§ **Directions**
In the lines below, output everything from the first line through the line containing "FHIR DBT Package" exactly as it is. Pictures are not part of the output.

+---+

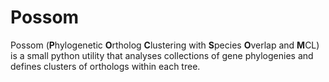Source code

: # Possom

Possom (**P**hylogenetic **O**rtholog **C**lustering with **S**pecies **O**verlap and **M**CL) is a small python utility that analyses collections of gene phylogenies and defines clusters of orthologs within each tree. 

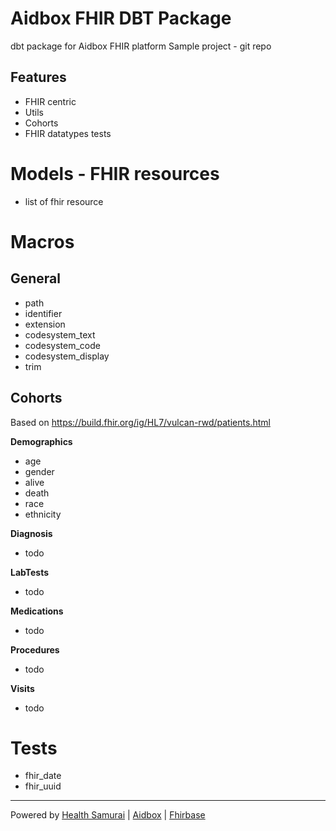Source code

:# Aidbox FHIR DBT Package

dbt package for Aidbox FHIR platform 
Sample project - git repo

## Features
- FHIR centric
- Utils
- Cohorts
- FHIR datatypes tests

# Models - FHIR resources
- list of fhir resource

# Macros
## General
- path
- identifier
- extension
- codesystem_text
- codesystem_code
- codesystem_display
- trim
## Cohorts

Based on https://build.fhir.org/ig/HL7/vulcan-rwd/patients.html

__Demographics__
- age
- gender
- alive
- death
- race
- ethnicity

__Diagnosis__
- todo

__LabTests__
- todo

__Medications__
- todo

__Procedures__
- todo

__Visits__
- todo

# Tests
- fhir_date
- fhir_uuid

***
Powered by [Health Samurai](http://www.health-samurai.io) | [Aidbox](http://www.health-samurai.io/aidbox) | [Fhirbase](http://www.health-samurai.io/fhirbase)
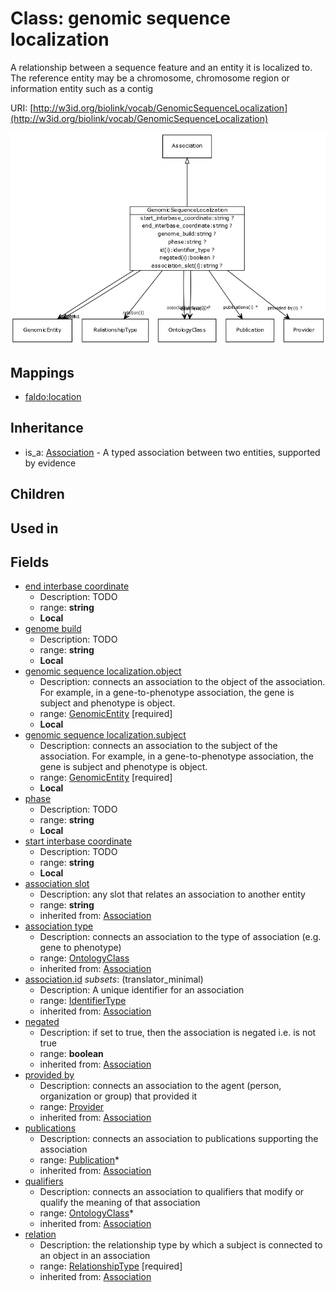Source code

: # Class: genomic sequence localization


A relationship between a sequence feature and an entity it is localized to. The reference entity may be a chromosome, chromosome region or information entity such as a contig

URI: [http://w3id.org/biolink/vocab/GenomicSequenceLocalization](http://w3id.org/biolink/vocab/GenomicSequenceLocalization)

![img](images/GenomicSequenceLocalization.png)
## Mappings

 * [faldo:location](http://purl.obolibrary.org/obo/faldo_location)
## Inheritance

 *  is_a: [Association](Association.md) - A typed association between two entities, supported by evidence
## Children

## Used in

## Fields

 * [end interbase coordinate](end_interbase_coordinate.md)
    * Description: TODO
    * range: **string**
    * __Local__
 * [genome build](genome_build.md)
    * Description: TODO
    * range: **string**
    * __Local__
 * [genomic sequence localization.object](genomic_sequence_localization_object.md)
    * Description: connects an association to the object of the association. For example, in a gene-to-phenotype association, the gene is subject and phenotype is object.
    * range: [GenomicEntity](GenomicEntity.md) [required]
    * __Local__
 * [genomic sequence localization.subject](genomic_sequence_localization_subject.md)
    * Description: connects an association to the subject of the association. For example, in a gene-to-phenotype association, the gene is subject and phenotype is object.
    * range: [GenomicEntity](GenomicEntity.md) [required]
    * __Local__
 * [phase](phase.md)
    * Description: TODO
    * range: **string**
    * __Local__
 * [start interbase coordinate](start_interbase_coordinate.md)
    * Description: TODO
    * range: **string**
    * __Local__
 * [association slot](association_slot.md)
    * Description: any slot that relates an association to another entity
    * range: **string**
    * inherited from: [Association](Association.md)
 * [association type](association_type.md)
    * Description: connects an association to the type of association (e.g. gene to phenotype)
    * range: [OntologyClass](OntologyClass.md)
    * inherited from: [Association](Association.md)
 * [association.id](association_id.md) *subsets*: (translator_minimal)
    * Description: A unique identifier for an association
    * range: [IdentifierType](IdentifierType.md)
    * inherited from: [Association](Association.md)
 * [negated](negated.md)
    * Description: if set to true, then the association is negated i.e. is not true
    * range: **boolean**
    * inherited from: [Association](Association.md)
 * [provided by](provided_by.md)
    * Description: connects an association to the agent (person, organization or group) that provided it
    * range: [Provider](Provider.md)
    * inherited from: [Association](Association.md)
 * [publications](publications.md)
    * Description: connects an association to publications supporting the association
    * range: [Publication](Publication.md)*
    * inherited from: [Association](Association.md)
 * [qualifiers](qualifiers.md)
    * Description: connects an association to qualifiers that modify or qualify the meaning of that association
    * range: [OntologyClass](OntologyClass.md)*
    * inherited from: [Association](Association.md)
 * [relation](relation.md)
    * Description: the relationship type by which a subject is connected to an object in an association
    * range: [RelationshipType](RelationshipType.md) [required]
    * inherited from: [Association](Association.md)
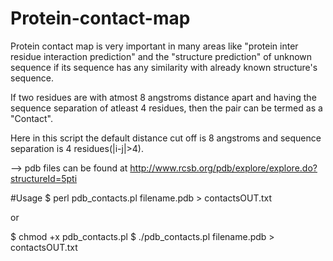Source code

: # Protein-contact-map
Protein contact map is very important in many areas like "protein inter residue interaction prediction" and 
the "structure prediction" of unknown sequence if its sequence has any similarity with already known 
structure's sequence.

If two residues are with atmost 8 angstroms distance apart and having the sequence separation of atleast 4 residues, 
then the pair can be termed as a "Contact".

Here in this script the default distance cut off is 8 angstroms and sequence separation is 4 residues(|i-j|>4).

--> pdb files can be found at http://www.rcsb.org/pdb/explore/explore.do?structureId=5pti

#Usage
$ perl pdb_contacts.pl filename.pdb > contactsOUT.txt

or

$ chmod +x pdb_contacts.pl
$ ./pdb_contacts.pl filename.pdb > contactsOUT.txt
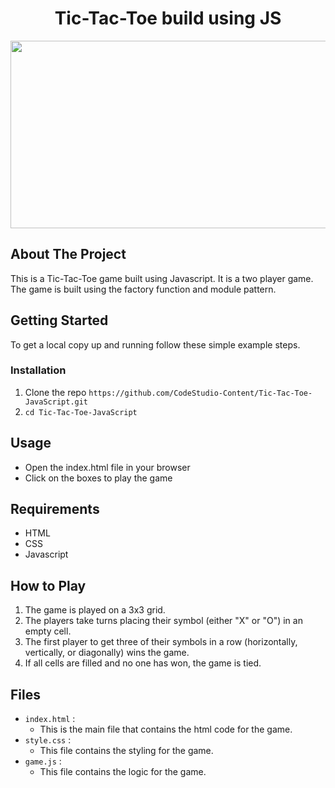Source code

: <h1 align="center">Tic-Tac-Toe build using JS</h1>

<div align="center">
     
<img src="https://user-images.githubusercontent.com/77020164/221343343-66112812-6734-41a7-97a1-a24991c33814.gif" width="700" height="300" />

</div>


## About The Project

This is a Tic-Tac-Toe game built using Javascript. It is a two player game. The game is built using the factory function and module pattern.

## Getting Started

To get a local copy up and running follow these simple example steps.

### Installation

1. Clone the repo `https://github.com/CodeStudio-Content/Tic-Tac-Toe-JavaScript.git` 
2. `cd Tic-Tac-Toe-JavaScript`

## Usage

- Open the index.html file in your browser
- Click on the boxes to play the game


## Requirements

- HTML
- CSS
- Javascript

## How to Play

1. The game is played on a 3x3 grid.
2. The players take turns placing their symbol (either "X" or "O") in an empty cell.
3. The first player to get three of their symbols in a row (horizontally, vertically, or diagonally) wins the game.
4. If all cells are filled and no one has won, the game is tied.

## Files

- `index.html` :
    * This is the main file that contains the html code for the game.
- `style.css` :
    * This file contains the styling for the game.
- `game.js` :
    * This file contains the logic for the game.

+---+

§ **Expected answer**
Source code

: # Possom

Possom (**P**hylogenetic **O**rtholog **C**lustering with **S**pecies **O**verlap and **M**CL) is a small python utility that analyses collections of gene phylogenies and defines clusters of orthologs within each tree. 

Source code

:# Aidbox FHIR DBT Package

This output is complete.